- [The data]:
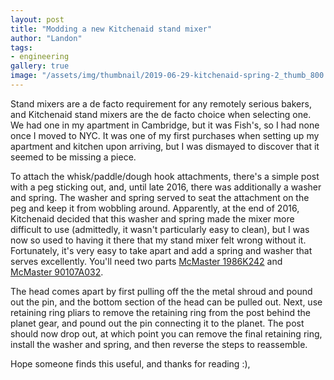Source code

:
 ```yaml
---
layout: post
title: "Modding a new Kitchenaid stand mixer"
author: "Landon"
tags:
- engineering
gallery: true
image: "/assets/img/thumbnail/2019-06-29-kitchenaid-spring-2_thumb_800.jpg"
---
```


Stand mixers are a de facto requirement for any remotely serious bakers, and Kitchenaid stand mixers are the de facto choice when selecting one. We had one in my apartment in Cambridge, but it was Fish's, so I had none once I moved to NYC. It was one of my first purchases when setting up my apartment and kitchen upon arriving, but I was dismayed to discover that it seemed to be missing a piece.

To attach the whisk/paddle/dough hook attachments, there's a simple post with a peg sticking out, and, until late 2016, there was additionally a washer and spring. The washer and spring served to seat the attachment on the peg and keep it from wobbling around. Apparently, at the end of 2016, Kitchenaid decided that this washer and spring made the mixer more difficult to use (admittedly, it wasn't particularly easy to clean), but I was now so used to having it there that my stand mixer felt wrong without it. Fortunately, it's very easy to take apart and add a spring and washer that serves excellently. You'll need two parts [McMaster 1986K242](https://www.mcmaster.com/1986K242) and [McMaster 90107A032](https://www.mcmaster.com/90107A032).

The head comes apart by first pulling off the the metal shroud and pound out the pin, and the bottom section of the head can be pulled out. Next, use retaining ring pliars to remove the retaining ring from the post behind the planet gear, and pound out the pin connecting it to the planet. The post should now drop out, at which point you can remove the final retaining ring, install the washer and spring, and then reverse the steps to reassemble.

<div class="gallery">
<figure name="1" alt="disassembled post with spring and washer installed" caption="After taking the post out, verify the spring and washer fit."></figure>

<figure name="2" alt="reassembled" caption="After reassembly, the larger washer looks a little funky, but works great."></figure>
</div>

Hope someone finds this useful, and thanks for reading :),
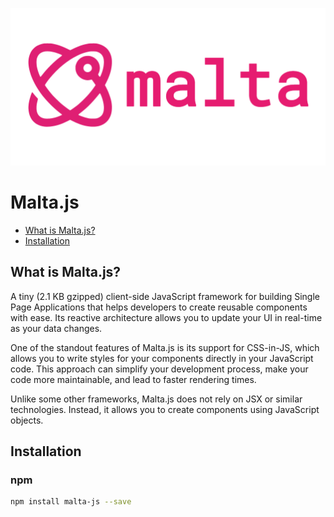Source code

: ![Preact](https://github.com/treizeez/malta.js/blob/main/rep/images/header.png "Preact")

# Malta.js

- [What is Malta.js?](#what-is-malta.js?)
- [Installation](#installation)

## What is Malta.js?

A tiny (<!-- size -->2.1 KB<!-- /size --> gzipped) client-side JavaScript framework for building Single Page Applications that helps developers to create reusable components with ease. Its reactive architecture allows you to update your UI in real-time as your data changes.

One of the standout features of Malta.js is its support for CSS-in-JS, which allows you to write styles for your components directly in your JavaScript code. This approach can simplify your development process, make your code more maintainable, and lead to faster rendering times.

Unlike some other frameworks, Malta.js does not rely on JSX or similar technologies. Instead, it allows you to create components using JavaScript objects.

## Installation

### npm

```bash
npm install malta-js --save
```
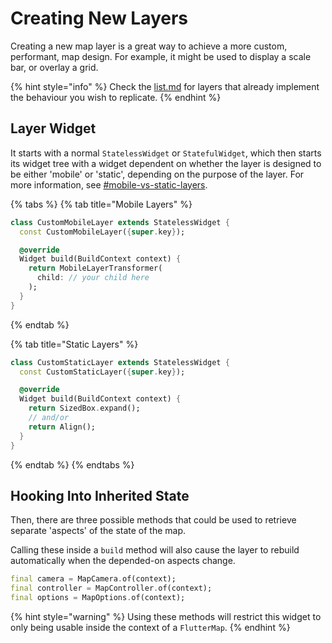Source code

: # Creating New Layers

Creating a new map layer is a great way to achieve a more custom, performant, map design. For example, it might be used to display a scale bar, or overlay a grid.

{% hint style="info" %}
Check the [list.md](../list.md "mention") for layers that already implement the behaviour you wish to replicate.
{% endhint %}

## Layer Widget

It starts with a normal `StatelessWidget` or `StatefulWidget`, which then starts its widget tree with a widget dependent on whether the layer is designed to be either 'mobile' or 'static', depending on the purpose of the layer. For more information, see [#mobile-vs-static-layers](../../usage/layers.md#mobile-vs-static-layers "mention").

{% tabs %}
{% tab title="Mobile Layers" %}
```dart
class CustomMobileLayer extends StatelessWidget {
  const CustomMobileLayer({super.key});

  @override
  Widget build(BuildContext context) {    
    return MobileLayerTransformer(
      child: // your child here
    );
  }
}
```
{% endtab %}

{% tab title="Static Layers" %}
```dart
class CustomStaticLayer extends StatelessWidget {
  const CustomStaticLayer({super.key});

  @override
  Widget build(BuildContext context) {
    return SizedBox.expand();
    // and/or
    return Align();
  }
}
```
{% endtab %}
{% endtabs %}

## Hooking Into Inherited State

Then, there are three possible methods that could be used to retrieve separate 'aspects' of the state of the map.

Calling these inside a `build` method will also cause the layer to rebuild automatically when the depended-on aspects change.

```dart
final camera = MapCamera.of(context);
final controller = MapController.of(context);
final options = MapOptions.of(context);
```

{% hint style="warning" %}
Using these methods will restrict this widget to only being usable inside the context of a `FlutterMap`.
{% endhint %}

- [Exercise brief]: Word for word, repeat each record above; leave out every picture.

- [Result of the exercise]:
Source code

:
 ```yaml
---
layout: post
title: "Modding a new Kitchenaid stand mixer"
author: "Landon"
tags:
- engineering
gallery: true
image: "/assets/img/thumbnail/2019-06-29-kitchenaid-spring-2_thumb_800.jpg"
---
```


Stand mixers are a de facto requirement for any remotely serious bakers, and Kitchenaid stand mixers are the de facto choice when selecting one. We had one in my apartment in Cambridge, but it was Fish's, so I had none once I moved to NYC. It was one of my first purchases when setting up my apartment and kitchen upon arriving, but I was dismayed to discover that it seemed to be missing a piece.

To attach the whisk/paddle/dough hook attachments, there's a simple post with a peg sticking out, and, until late 2016, there was additionally a washer and spring. The washer and spring served to seat the attachment on the peg and keep it from wobbling around. Apparently, at the end of 2016, Kitchenaid decided that this washer and spring made the mixer more difficult to use (admittedly, it wasn't particularly easy to clean), but I was now so used to having it there that my stand mixer felt wrong without it. Fortunately, it's very easy to take apart and add a spring and washer that serves excellently. You'll need two parts [McMaster 1986K242](https://www.mcmaster.com/1986K242) and [McMaster 90107A032](https://www.mcmaster.com/90107A032).

The head comes apart by first pulling off the the metal shroud and pound out the pin, and the bottom section of the head can be pulled out. Next, use retaining ring pliars to remove the retaining ring from the post behind the planet gear, and pound out the pin connecting it to the planet. The post should now drop out, at which point you can remove the final retaining ring, install the washer and spring, and then reverse the steps to reassemble.

<div class="gallery">
<figure name="1" alt="disassembled post with spring and washer installed" caption="After taking the post out, verify the spring and washer fit."></figure>

<figure name="2" alt="reassembled" caption="After reassembly, the larger washer looks a little funky, but works great."></figure>
</div>

Hope someone finds this useful, and thanks for reading :),
Source code

: ![Preact](https://github.com/treizeez/malta.js/blob/main/rep/images/header.png "Preact")

# Malta.js

- [What is Malta.js?](#what-is-malta.js?)
- [Installation](#installation)

## What is Malta.js?

A tiny (<!-- size -->2.1 KB<!-- /size --> gzipped) client-side JavaScript framework for building Single Page Applications that helps developers to create reusable components with ease. Its reactive architecture allows you to update your UI in real-time as your data changes.

One of the standout features of Malta.js is its support for CSS-in-JS, which allows you to write styles for your components directly in your JavaScript code. This approach can simplify your development process, make your code more maintainable, and lead to faster rendering times.

Unlike some other frameworks, Malta.js does not rely on JSX or similar technologies. Instead, it allows you to create components using JavaScript objects.

## Installation

### npm

```bash
npm install malta-js --save
```
Source code

: # Creating New Layers

Creating a new map layer is a great way to achieve a more custom, performant, map design. For example, it might be used to display a scale bar, or overlay a grid.

{% hint style="info" %}
Check the [list.md](../list.md "mention") for layers that already implement the behaviour you wish to replicate.
{% endhint %}

## Layer Widget

It starts with a normal `StatelessWidget` or `StatefulWidget`, which then starts its widget tree with a widget dependent on whether the layer is designed to be either 'mobile' or 'static', depending on the purpose of the layer. For more information, see [#mobile-vs-static-layers](../../usage/layers.md#mobile-vs-static-layers "mention").

{% tabs %}
{% tab title="Mobile Layers" %}
```dart
class CustomMobileLayer extends StatelessWidget {
  const CustomMobileLayer({super.key});

  @override
  Widget build(BuildContext context) {    
    return MobileLayerTransformer(
      child: // your child here
    );
  }
}
```
{% endtab %}

{% tab title="Static Layers" %}
```dart
class CustomStaticLayer extends StatelessWidget {
  const CustomStaticLayer({super.key});

  @override
  Widget build(BuildContext context) {
    return SizedBox.expand();
    // and/or
    return Align();
  }
}
```
{% endtab %}
{% endtabs %}

## Hooking Into Inherited State

Then, there are three possible methods that could be used to retrieve separate 'aspects' of the state of the map.

Calling these inside a `build` method will also cause the layer to rebuild automatically when the depended-on aspects change.

```dart
final camera = MapCamera.of(context);
final controller = MapController.of(context);
final options = MapOptions.of(context);
```

{% hint style="warning" %}
Using these methods will restrict this widget to only being usable inside the context of a `FlutterMap`.
{% endhint %}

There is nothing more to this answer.